● **TASK INPUT**:
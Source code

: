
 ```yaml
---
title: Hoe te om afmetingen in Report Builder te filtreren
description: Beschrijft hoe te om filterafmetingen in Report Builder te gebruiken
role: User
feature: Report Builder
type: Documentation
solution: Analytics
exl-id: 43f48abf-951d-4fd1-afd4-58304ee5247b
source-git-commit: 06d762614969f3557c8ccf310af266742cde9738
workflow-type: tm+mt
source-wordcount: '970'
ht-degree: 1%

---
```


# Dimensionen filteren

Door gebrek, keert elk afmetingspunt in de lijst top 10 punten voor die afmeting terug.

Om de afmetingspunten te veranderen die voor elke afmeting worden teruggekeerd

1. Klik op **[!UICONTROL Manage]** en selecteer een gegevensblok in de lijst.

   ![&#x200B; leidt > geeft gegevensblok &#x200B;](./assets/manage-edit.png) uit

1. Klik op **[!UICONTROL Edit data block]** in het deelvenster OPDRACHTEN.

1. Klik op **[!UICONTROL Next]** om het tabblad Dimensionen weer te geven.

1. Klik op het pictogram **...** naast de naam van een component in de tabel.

● **TASK DIRECTIONS**:
Scan the entries above, and wherever a line holds the string "type", copy it.

● **WRITTEN REPLY**:
type: Documentation
workflow-type: tm+mt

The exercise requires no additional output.